The lesson isn’t panic. Panic is just waiting with extra cortisol. The lesson is that readiness isn’t a feeling that arrives before the reps. It’s a capacity that gets built by them. My pattern with AI stays the same as it’s been all year, I create, AI critiques, I refine, but this week put a new floor under it. One workflow rebuilt before Labor Day, clumsiness included, feelings of readiness not required. The wave’s coming either way. I’d rather meet it with calluses.

For me, the workflow I picked is my research process for these very newsletters. Right now it’s a patchwork of open tabs, half-organized notes, and my own memory, and it eats a chunk of every week that I’ve simply stopped noticing because it’s always been there.
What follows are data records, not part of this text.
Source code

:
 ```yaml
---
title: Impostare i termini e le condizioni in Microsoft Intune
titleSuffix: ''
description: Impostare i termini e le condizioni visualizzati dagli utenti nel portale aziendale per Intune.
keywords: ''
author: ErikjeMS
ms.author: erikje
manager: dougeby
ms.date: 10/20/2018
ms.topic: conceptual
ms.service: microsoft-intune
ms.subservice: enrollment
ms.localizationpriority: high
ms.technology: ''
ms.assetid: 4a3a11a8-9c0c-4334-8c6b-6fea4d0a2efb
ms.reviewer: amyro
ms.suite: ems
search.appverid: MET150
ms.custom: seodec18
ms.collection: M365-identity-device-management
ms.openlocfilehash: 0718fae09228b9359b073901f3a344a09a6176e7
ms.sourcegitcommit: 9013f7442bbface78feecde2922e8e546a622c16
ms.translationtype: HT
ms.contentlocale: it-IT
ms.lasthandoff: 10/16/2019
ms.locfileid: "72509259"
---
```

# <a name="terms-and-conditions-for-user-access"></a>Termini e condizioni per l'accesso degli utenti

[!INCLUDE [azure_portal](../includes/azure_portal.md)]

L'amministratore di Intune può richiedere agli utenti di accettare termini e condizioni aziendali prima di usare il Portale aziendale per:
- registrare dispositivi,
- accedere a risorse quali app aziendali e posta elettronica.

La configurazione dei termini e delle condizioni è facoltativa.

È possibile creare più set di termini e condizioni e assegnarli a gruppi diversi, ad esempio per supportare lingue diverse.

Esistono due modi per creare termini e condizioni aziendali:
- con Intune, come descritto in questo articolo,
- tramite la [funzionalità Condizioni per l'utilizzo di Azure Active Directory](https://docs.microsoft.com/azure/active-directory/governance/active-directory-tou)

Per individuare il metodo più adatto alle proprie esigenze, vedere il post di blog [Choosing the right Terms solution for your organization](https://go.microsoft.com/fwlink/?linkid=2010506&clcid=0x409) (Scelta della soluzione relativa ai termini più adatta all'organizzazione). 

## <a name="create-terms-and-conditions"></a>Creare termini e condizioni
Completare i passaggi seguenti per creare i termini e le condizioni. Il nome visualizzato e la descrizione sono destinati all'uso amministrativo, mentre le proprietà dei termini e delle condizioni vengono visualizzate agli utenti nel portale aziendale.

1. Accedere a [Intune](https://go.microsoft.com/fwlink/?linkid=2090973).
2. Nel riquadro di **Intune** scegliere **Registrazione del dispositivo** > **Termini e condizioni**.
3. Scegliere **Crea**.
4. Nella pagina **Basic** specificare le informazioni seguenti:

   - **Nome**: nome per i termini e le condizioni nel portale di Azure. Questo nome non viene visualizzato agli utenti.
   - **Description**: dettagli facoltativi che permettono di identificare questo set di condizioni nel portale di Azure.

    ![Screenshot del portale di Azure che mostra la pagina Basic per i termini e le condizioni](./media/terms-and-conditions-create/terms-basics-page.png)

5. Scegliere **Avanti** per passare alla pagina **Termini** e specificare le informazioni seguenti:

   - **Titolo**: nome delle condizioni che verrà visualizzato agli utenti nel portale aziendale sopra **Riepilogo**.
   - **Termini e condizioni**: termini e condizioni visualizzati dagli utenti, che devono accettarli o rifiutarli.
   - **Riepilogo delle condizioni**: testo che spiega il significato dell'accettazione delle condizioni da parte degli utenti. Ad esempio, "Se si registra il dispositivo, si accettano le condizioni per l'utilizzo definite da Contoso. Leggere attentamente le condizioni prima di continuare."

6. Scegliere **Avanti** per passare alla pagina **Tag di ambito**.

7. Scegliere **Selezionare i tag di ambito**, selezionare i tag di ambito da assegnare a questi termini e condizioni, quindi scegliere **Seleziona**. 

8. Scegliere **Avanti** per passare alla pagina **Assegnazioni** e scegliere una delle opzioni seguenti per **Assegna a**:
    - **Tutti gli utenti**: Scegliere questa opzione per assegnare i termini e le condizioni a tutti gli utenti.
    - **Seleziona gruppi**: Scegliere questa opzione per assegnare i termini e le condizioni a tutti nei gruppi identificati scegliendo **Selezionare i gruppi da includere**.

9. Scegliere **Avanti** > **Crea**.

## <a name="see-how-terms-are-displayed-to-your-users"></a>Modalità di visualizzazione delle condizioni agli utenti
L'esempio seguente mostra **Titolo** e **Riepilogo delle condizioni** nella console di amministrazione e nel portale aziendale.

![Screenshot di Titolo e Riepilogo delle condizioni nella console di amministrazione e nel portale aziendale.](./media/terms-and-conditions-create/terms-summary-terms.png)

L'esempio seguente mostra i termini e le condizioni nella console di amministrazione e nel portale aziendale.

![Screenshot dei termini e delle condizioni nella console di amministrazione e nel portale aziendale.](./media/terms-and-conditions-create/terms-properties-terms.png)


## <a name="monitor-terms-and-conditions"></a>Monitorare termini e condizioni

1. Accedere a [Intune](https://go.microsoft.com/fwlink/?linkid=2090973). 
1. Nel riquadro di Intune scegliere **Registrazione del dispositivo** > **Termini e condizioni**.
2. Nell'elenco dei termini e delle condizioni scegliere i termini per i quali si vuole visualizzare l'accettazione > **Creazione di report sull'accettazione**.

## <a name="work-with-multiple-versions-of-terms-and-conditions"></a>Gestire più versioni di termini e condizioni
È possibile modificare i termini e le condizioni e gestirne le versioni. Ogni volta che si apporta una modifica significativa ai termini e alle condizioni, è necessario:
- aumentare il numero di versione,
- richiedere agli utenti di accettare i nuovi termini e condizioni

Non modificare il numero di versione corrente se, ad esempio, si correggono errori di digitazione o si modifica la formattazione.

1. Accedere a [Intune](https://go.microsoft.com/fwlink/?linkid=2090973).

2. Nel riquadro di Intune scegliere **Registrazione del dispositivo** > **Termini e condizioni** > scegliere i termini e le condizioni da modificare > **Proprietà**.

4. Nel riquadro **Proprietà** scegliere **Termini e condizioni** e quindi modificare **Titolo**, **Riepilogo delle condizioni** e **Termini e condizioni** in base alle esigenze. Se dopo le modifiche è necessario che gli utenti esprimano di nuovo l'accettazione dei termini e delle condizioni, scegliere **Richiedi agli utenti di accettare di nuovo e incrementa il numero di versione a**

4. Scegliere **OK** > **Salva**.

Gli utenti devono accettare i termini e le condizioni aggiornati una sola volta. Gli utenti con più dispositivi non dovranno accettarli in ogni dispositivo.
That’s the tell, by the way, if you’re looking for your own candidate. The best workflow to rebuild isn’t the one that annoys you most. It’s the one you’ve stopped seeing, the one that’s become part of the furniture. Annoyance at least gets your attention. The invisible stuff just quietly collects rent, year after year, and nobody ever audits the landlord.

The Thread Running Through All Three

Every Sunday I try to find the thread, and this week it’s not hard to spot. All three lessons are about the difference between the comfortable version and the true version. The comfortable story versus the scoreboard. The impressive plan versus the small one. The prudent-sounding wait versus the clumsy rep. In each case, the comfortable version flatters you and costs you the second half. The true version stings for about a day and then starts paying you back.

And I want to name something about that sting, because I think it’s where most people bail. The discomfort of the true version is front-loaded. You feel it immediately, right there in the moment you open the real numbers or delete the pretty plan or fumble through the new tool like a rookie. The cost of the comfortable version is back-loaded. You don’t feel it today. You feel it in December, all at once, when the year closes and the gap between what you told yourself and what actually happened comes due with interest. Same total price, roughly. Completely different payment plans. The whole game, as far as I can tell, is training yourself to prefer the front-loaded bill.

Six months left in 2026. That’s twenty-six weeks, twenty-six Sunday editions, twenty-six chances to close the gap between the story and the board. I don’t plan on wasting many of them.

Go easy on yourself tonight. Tomorrow we build.

One step, one day. Grace over guilt.